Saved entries
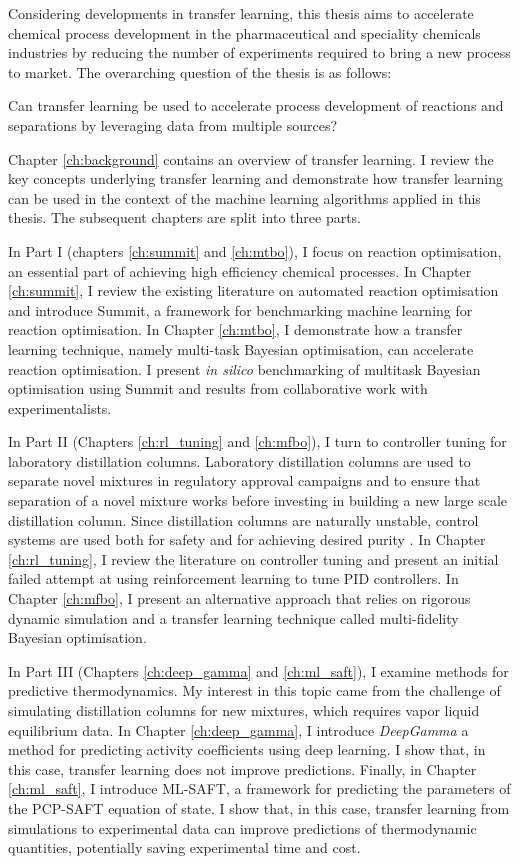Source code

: Considering developments in transfer learning, this thesis aims to accelerate chemical process development in the pharmaceutical and speciality chemicals industries by reducing the number of experiments required to bring a new process to market. The overarching question of the thesis is as follows:
\begin{displayquote}
Can transfer learning be used to accelerate process development of reactions and separations by leveraging data from multiple sources? 
\end{displayquote}

Chapter \ref{ch:background} contains an overview of transfer learning. I review the key concepts underlying transfer learning and demonstrate how transfer learning can be used in the context of the machine learning algorithms applied in this thesis.  The subsequent chapters are split into three parts.

In Part I (chapters \ref{ch:summit} and \ref{ch:mtbo}), I focus on reaction optimisation, an essential part of achieving high efficiency chemical processes. In Chapter \ref{ch:summit}, I review the existing literature on automated reaction optimisation and introduce Summit, a framework for benchmarking machine learning for reaction optimisation.  In Chapter \ref{ch:mtbo}, I demonstrate how a transfer learning technique, namely multi-task Bayesian optimisation, can accelerate reaction optimisation. I present \textit{in silico} benchmarking of multitask Bayesian optimisation using Summit and results from collaborative work with experimentalists.

In Part II (Chapters \ref{ch:rl_tuning} and \ref{ch:mfbo}), I turn to controller tuning for laboratory distillation columns. Laboratory distillation columns are used to separate novel mixtures in regulatory approval campaigns and to ensure that separation of a novel mixture works before investing in building a new large scale distillation column. Since distillation columns are naturally unstable, control systems are used both for safety and for achieving desired purity \cite{Skogestad2007}. In Chapter \ref{ch:rl_tuning}, I review the literature on controller tuning and present an initial failed attempt at using reinforcement learning to tune PID controllers. In Chapter \ref{ch:mfbo}, I present an alternative approach that relies on rigorous dynamic simulation and a transfer learning technique called multi-fidelity Bayesian optimisation.

In Part III (Chapters \ref{ch:deep_gamma} and \ref{ch:ml_saft}), I examine methods for predictive thermodynamics. My interest in this topic came from the challenge of simulating distillation columns for new mixtures, which requires vapor liquid equilibrium data. In Chapter \ref{ch:deep_gamma}, I introduce \textit{DeepGamma} a method for predicting activity coefficients using deep learning. I show that, in this case, transfer learning does not improve predictions. Finally, in Chapter \ref{ch:ml_saft}, I introduce ML-SAFT, a framework for predicting the parameters of the PCP-SAFT equation of state. I show that, in this case, transfer learning from simulations to experimental data can improve predictions of thermodynamic quantities, potentially saving experimental time and cost.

ACTIVITY
Leave every image out and retype the entries above word for word.

OUTPUT
Source code

: Considering developments in transfer learning, this thesis aims to accelerate chemical process development in the pharmaceutical and speciality chemicals industries by reducing the number of experiments required to bring a new process to market. The overarching question of the thesis is as follows:
\begin{displayquote}
Can transfer learning be used to accelerate process development of reactions and separations by leveraging data from multiple sources? 
\end{displayquote}

Chapter \ref{ch:background} contains an overview of transfer learning. I review the key concepts underlying transfer learning and demonstrate how transfer learning can be used in the context of the machine learning algorithms applied in this thesis.  The subsequent chapters are split into three parts.

In Part I (chapters \ref{ch:summit} and \ref{ch:mtbo}), I focus on reaction optimisation, an essential part of achieving high efficiency chemical processes. In Chapter \ref{ch:summit}, I review the existing literature on automated reaction optimisation and introduce Summit, a framework for benchmarking machine learning for reaction optimisation.  In Chapter \ref{ch:mtbo}, I demonstrate how a transfer learning technique, namely multi-task Bayesian optimisation, can accelerate reaction optimisation. I present \textit{in silico} benchmarking of multitask Bayesian optimisation using Summit and results from collaborative work with experimentalists.

In Part II (Chapters \ref{ch:rl_tuning} and \ref{ch:mfbo}), I turn to controller tuning for laboratory distillation columns. Laboratory distillation columns are used to separate novel mixtures in regulatory approval campaigns and to ensure that separation of a novel mixture works before investing in building a new large scale distillation column. Since distillation columns are naturally unstable, control systems are used both for safety and for achieving desired purity \cite{Skogestad2007}. In Chapter \ref{ch:rl_tuning}, I review the literature on controller tuning and present an initial failed attempt at using reinforcement learning to tune PID controllers. In Chapter \ref{ch:mfbo}, I present an alternative approach that relies on rigorous dynamic simulation and a transfer learning technique called multi-fidelity Bayesian optimisation.

In Part III (Chapters \ref{ch:deep_gamma} and \ref{ch:ml_saft}), I examine methods for predictive thermodynamics. My interest in this topic came from the challenge of simulating distillation columns for new mixtures, which requires vapor liquid equilibrium data. In Chapter \ref{ch:deep_gamma}, I introduce \textit{DeepGamma} a method for predicting activity coefficients using deep learning. I show that, in this case, transfer learning does not improve predictions. Finally, in Chapter \ref{ch:ml_saft}, I introduce ML-SAFT, a framework for predicting the parameters of the PCP-SAFT equation of state. I show that, in this case, transfer learning from simulations to experimental data can improve predictions of thermodynamic quantities, potentially saving experimental time and cost.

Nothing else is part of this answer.